45      Wat ten tweede de vermeende schending van het legaliteitsbeginsel betreft, is het juist dat de rechtmatigheid van een besluit moet worden beoordeeld aan de hand van de elementen feitelijk en rechtens waarover de instelling beschikte toen zij het besluit vaststelde. Gelet op het evolutieve karakter van de precontentieuze fase zoals eerder uiteengezet, moet echter worden opgemerkt dat de uitwerking van het besluit waarbij het definitieve standpunt van de instelling wordt vastgelegd, wordt beëindigd bij de vaststelling van het antwoord door het TAOBG op de door de tijdelijk functionaris ingediende klacht. Dit betekent dat de rechtmatigheid van het definitieve, voor rekwirante bezwarende besluit wordt beoordeeld aan de hand van de elementen feitelijk en rechtens waarover de instelling beschikte bij de uitdrukkelijke of stilzwijgende vaststelling van dat antwoord, zonder afbreuk te doen aan de mogelijkheid, voor de instelling, om onder de in de rechtspraak voorziene voorwaarden aanvullende preciseringen te geven in de contentieuze fase. Er kan derhalve niet worden geoordeeld dat het Gerecht voor ambtenarenzaken het legaliteitsbeginsel heeft geschonden.

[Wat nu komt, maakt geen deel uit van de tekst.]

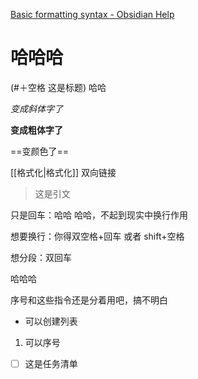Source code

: [Basic formatting syntax - Obsidian Help](https://help.obsidian.md/syntax)


# 哈哈哈
(#＋空格 这是标题)   哈哈  


*变成斜体字了* 

   **变成粗体字了**
   
   ==变颜色了==
   
   
[[格式化|格式化]] 双向链接


>这是引文

只是回车：哈哈
哈哈，不起到现实中换行作用  

想要换行：你得双空格+回车  或者 shift+空格

想分段：双回车

哈哈哈

序号和这些指令还是分着用吧，搞不明白

- 可以创建列表

1. 可以序号  


- [ ] 这是任务清单





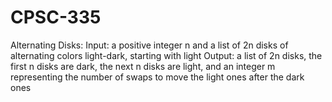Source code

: # CPSC-335

Alternating Disks:
  Input: a positive integer n and a list of 2n disks of alternating colors light-dark, starting with light
  Output: a list of 2n disks, the first n disks are dark, the next n disks are light, and an integer m representing the number of swaps to move the light ones after the dark ones
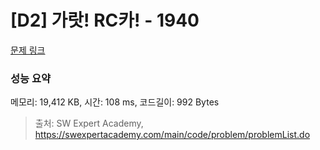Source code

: # [D2] 가랏! RC카! - 1940 

[문제 링크](https://swexpertacademy.com/main/code/problem/problemDetail.do?contestProbId=AV5PjMgaALgDFAUq) 

### 성능 요약

메모리: 19,412 KB, 시간: 108 ms, 코드길이: 992 Bytes



> 출처: SW Expert Academy, https://swexpertacademy.com/main/code/problem/problemList.do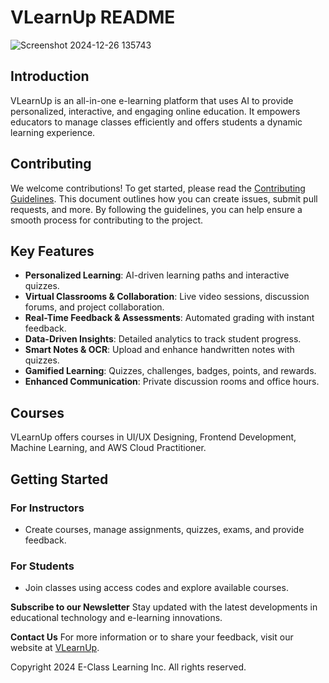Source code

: # VLearnUp README
![Screenshot 2024-12-26 135743](https://github.com/user-attachments/assets/6f54365f-f470-495b-957d-7c18d5b5a0e2)

## Introduction
VLearnUp is an all-in-one e-learning platform that uses AI to provide personalized, interactive, and engaging online education. It empowers educators to manage classes efficiently and offers students a dynamic learning experience.

## Contributing
We welcome contributions! To get started, please read the [Contributing Guidelines](CONTRIBUTING.md). This document outlines how you can create issues, submit pull requests, and more. By following the guidelines, you can help ensure a smooth process for contributing to the project.

## Key Features

- **Personalized Learning**: AI-driven learning paths and interactive quizzes.
- **Virtual Classrooms & Collaboration**: Live video sessions, discussion forums, and project collaboration.
- **Real-Time Feedback & Assessments**: Automated grading with instant feedback.
- **Data-Driven Insights**: Detailed analytics to track student progress.
- **Smart Notes & OCR**: Upload and enhance handwritten notes with quizzes.
- **Gamified Learning**: Quizzes, challenges, badges, points, and rewards.
- **Enhanced Communication**: Private discussion rooms and office hours.

## Courses
VLearnUp offers courses in UI/UX Designing, Frontend Development, Machine Learning, and AWS Cloud Practitioner.

## Getting Started

### For Instructors
- Create courses, manage assignments, quizzes, exams, and provide feedback.

### For Students
- Join classes using access codes and explore available courses.


**Subscribe to our Newsletter**
Stay updated with the latest developments in educational technology and e-learning innovations.

**Contact Us**
For more information or to share your feedback, visit our website at [VLearnUp](#).


Copyright 2024 E-Class Learning Inc. All rights reserved.
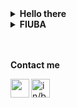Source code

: 
<details>
<summary><b>Hello there</b></summary>
<img src="https://media2.giphy.com/media/Nx0rz3jtxtEre/giphy.gif" alt="Hello there">
</details>

<details>
<summary><b>FIUBA</b></summary>
<a href="https://brunograssano.github.io/fiuba.html">
<img align="left" alt="" height="60px" src="http://www.fi.uba.ar/sites/default/files/logo.png"/>

</a>
</details>


<br>
<br>

<b>Contact me</b>

<a href="https://brunograssano.github.io/">
<img align="left" alt="" height="30px" src="https://www.flaticon.com/svg/vstatic/svg/3324/3324799.svg?token=exp=1614445895~hmac=b1156f26ab384da3b7f3cf3e7f3b28ee"/>
</a>

<a href="https://www.linkedin.com/in/bruno-grassano/">
<img align="left" alt="in/bruno-grassano/" height="30px" src="https://www.flaticon.com/svg/vstatic/svg/174/174857.svg?token=exp=1614444770~hmac=5fc27ce07c26ccc043e050ce6074d3ae"/>
</a>

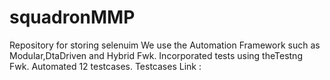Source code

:# squadronMMP
Repository for storing selenuim
We use the Automation Framework such as Modular,DtaDriven and Hybrid Fwk.
Incorporated tests using theTestng Fwk.
Automated 12 testcases.
Testcases Link :
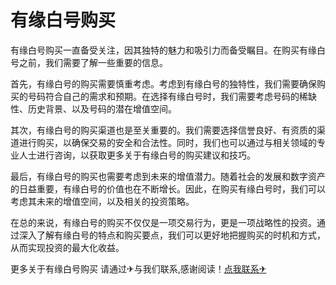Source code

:# 有缘白号购买

有缘白号购买一直备受关注，因其独特的魅力和吸引力而备受瞩目。在购买有缘白号之前，我们需要了解一些重要的信息。

首先，有缘白号的购买需要慎重考虑。考虑到有缘白号的独特性，我们需要确保购买的号码符合自己的需求和预期。在选择有缘白号时，我们需要考虑号码的稀缺性、历史背景、以及号码的潜在增值空间。

其次，有缘白号的购买渠道也是至关重要的。我们需要选择信誉良好、有资质的渠道进行购买，以确保交易的安全和合法性。同时，我们也可以通过与相关领域的专业人士进行咨询，以获取更多关于有缘白号的购买建议和技巧。

最后，有缘白号的购买也需要考虑到未来的增值潜力。随着社会的发展和数字资产的日益重要，有缘白号的价值也在不断增长。因此，在购买有缘白号时，我们可以考虑其未来的增值空间，以及相关的投资策略。

在总的来说，有缘白号的购买不仅仅是一项交易行为，更是一项战略性的投资。通过深入了解有缘白号的特点和购买要点，我们可以更好地把握购买的时机和方式，从而实现投资的最大化收益。

更多关于有缘白号购买 请通过✈与我们联系,感谢阅读！[点我联系✈](https://en.k02.cc)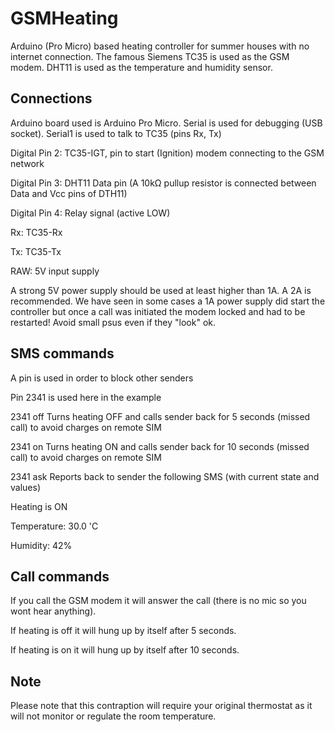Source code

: # GSMHeating
Arduino (Pro Micro) based heating controller for summer houses with no internet connection. The famous Siemens TC35 is used as the GSM modem. DHT11 is used as the temperature and humidity sensor.

## Connections
Arduino board used is Arduino Pro Micro. Serial is used for debugging (USB socket). Serial1 is used to talk to TC35 (pins Rx, Tx)

Digital Pin 2: TC35-IGT, pin to start (Ignition) modem connecting to the GSM network

Digital Pin 3: DHT11 Data pin (A 10kΩ pullup resistor is connected between Data and Vcc pins of DTH11)

Digital Pin 4: Relay signal (active LOW)

Rx: TC35-Rx 

Tx: TC35-Tx

RAW: 5V input supply

A strong 5V power supply should be used at least higher than 1A. A 2A is recommended. We have seen in some cases a 1A power supply did start the controller but once a call was initiated the modem locked and had to be restarted! Avoid small psus even if they "look" ok.

## SMS commands
A pin is used in order to block other senders

Pin 2341 is used here in the example

2341 off
Turns heating OFF and calls sender back for 5 seconds (missed call) to avoid charges on remote SIM

2341 on
Turns heating ON and calls sender back for 10 seconds (missed call) to avoid charges on remote SIM

2341 ask
Reports back to sender the following SMS (with current state and values)

Heating is ON

Temperature: 30.0 'C

Humidity: 42%


## Call commands

If you call the GSM modem it will answer the call (there is no mic so you wont hear anything).

If heating is off it will hung up by itself after 5 seconds.

If heating is on it will hung up by itself after 10 seconds.

## Note

Please note that this contraption will require your original thermostat as it will not monitor or regulate the room temperature.
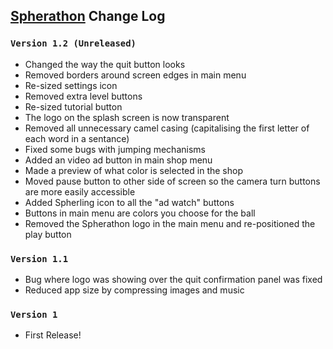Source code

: ## [Spherathon](https://play.google.com/store/apps/details?id=com.ByteMillennium.Spherathon) Change Log

### `Version 1.2 (Unreleased)`
* Changed the way the quit button looks
* Removed borders around screen edges in main menu
* Re-sized settings icon
* Removed extra level buttons
* Re-sized tutorial button
* The logo on the splash screen is now transparent
* Removed all unnecessary camel casing (capitalising the first letter of each word in a sentance)
* Fixed some bugs with jumping mechanisms
* Added an video ad button in main shop menu
* Made a preview of what color is selected in the shop
* Moved pause button to other side of screen so the camera turn buttons are more easily accessible
* Added Spherling icon to all the "ad watch" buttons
* Buttons in main menu are colors you choose for the ball
* Removed the Spherathon logo in the main menu and re-positioned the play button

### `Version 1.1`
* Bug where logo was showing over the quit confirmation panel was fixed
* Reduced app size by compressing images and music

### `Version 1`
* First Release!
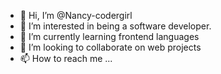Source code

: - 👋 Hi, I’m @Nancy-codergirl
- 👀 I’m interested in being a software developer.
- 🌱 I’m currently learning frontend languages
- 💞️ I’m looking to collaborate on web projects
- 📫 How to reach me ...

<!---
Nancy-codergirl/Nancy-codergirl is a ✨ special ✨ repository because its `README.md` (this file) appears on your GitHub profile.
You can click the Preview link to take a look at your changes.
--->
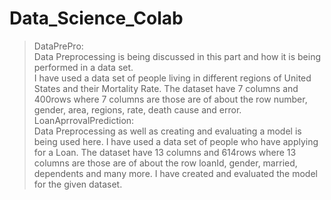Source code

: # Data_Science_Colab
>DataPrePro: <br>
Data Preprocessing is being discussed in this part and how it is being performed in a data set. <br>
I have used a data set of people living in different regions of United States and their Mortality Rate.
The dataset have 7 columns and 400rows where 7 columns are those are of about the row number, gender, area, regions, rate, death cause and error.  
>LoanAprrovalPrediction: <br>
Data Preprocessing as well as creating and evaluating a model is being used here.
I have used a data set of people who have applying for a Loan.
The dataset have 13 columns and 614rows where 13 columns are those are of about the row loanId, gender, married, dependents and many more.
I have created and evaluated the model for the given dataset.
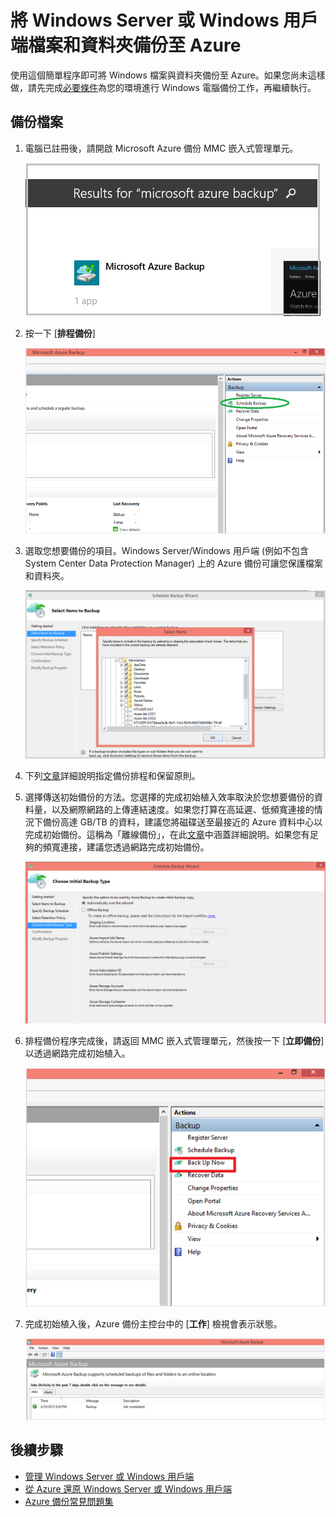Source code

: <properties
   pageTitle="將 Windows Server 或 Windows 用戶端檔案與資料夾備份至 Azure | Microsoft Azure"
   description="使用簡單程序將 Windows Server 或 Windows 用戶端備份至 Azure。您可以透過幾個簡單步驟，將 Windows 檔案和資料夾備份至雲端。"
   services="backup"
   documentationCenter=""
   authors="Jim-Parker"
   manager="jwhit"
   editor=""
   keywords="Windows 伺服器備份；備份 Windows 伺服器"/>

<tags
   ms.service="backup"
   ms.workload="storage-backup-recovery"
	 ms.tgt_pltfrm="na"
	 ms.devlang="na"
	 ms.topic="article"
	 ms.date="01/19/2016"
	 ms.author="jimpark;"/>

# 將 Windows Server 或 Windows 用戶端檔案和資料夾備份至 Azure
使用這個簡單程序即可將 Windows 檔案與資料夾備份至 Azure。如果您尚未這樣做，請先完成[必要條件](backup-configure-vault.md#before-you-start)為您的環境進行 Windows 電腦備份工作，再繼續執行。

## 備份檔案
1. 電腦已註冊後，請開啟 Microsoft Azure 備份 MMC 嵌入式管理單元。

    ![搜尋結果](./media/backup-azure-backup-windows-server/result.png)

2. 按一下 [**排程備份**]

    ![Windows Server 備份排程](./media/backup-azure-backup-windows-server/schedulebackup.png)

3. 選取您想要備份的項目。Windows Server/Windows 用戶端 (例如不包含 System Center Data Protection Manager) 上的 Azure 備份可讓您保護檔案和資料夾。

    ![Windows Server 備份項目](./media/backup-azure-backup-windows-server/items.png)

4. 下列[文章](backup-azure-backup-cloud-as-tape.md)詳細說明指定備份排程和保留原則。

5. 選擇傳送初始備份的方法。您選擇的完成初始植入效率取決於您想要備份的資料量，以及網際網路的上傳連結速度。如果您打算在高延遲、低頻寬連接的情況下備份高達 GB/TB 的資料，建議您將磁碟送至最接近的 Azure 資料中心以完成初始備份。這稱為「離線備份」，在此[文章](backup-azure-backup-import-export.md)中涵蓋詳細說明。如果您有足夠的頻寬連接，建議您透過網路完成初始備份。

    ![Windows Server 初始備份](./media/backup-azure-backup-windows-server/initialbackup.png)

6. 排程備份程序完成後，請返回 MMC 嵌入式管理單元，然後按一下 [**立即備份**] 以透過網路完成初始植入。

    ![Windows Server 立即備份](./media/backup-azure-backup-windows-server/backupnow.png)

7. 完成初始植入後，Azure 備份主控台中的 [**工作**] 檢視會表示狀態。

    ![IR 已完成](./media/backup-azure-backup-windows-server/ircomplete.png)

## 後續步驟
- [管理 Windows Server 或 Windows 用戶端](backup-azure-manage-windows-server.md)
- [從 Azure 還原 Windows Server 或 Windows 用戶端](backup-azure-restore-windows-server.md)
- [Azure 備份常見問題集](backup-azure-backup-faq.md)

<!---HONumber=AcomDC_0121_2016-->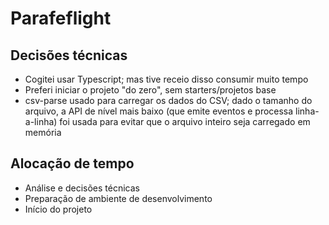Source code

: # Parafeflight

## Decisões técnicas
- Cogitei usar Typescript; mas tive receio disso consumir muito tempo
- Preferi iniciar o projeto "do zero", sem starters/projetos base
- csv-parse usado para carregar os dados do CSV; dado o tamanho do arquivo, a API de nível mais baixo (que emite eventos e processa linha-a-linha) foi usada para evitar que o arquivo inteiro seja carregado em memória


## Alocação de tempo

- Análise e decisões técnicas
- Preparação de ambiente de desenvolvimento
- Início do projeto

46      Uit de voorgaande overwegingen volgt dat het Gerecht voor ambtenarenzaken niet van een onjuiste rechtsopvatting is uitgegaan door te oordelen dat de rechtmatigheid van het besluit om rekwirantes overeenkomst van tijdelijk functionaris niet te verlengen moest worden onderzocht aan de hand van de motivering gegeven in het besluit tot afwijzing van de klacht, ook al was deze niet opgenomen in het besluit van 15 oktober 2010.

[omissis]

HET GERECHT (Kamer voor hogere voorzieningen),

rechtdoende, verklaart:

1)      De hogere voorziening wordt afgewezen.

2)      Dana Mocová draagt haar eigen kosten alsmede de kosten die de Europese Commissie in het kader van deze procedure heeft gemaakt.

Jaeger

Czúcz

Papasavvas

Uitgesproken ter openbare terechtzitting te Luxemburg op 21 mei 2014.

ondertekeningen


* Procestaal: Frans.


1 Enkel de punten van dit arrest waarvan het Gerecht publicatie nodig acht, worden weergegeven.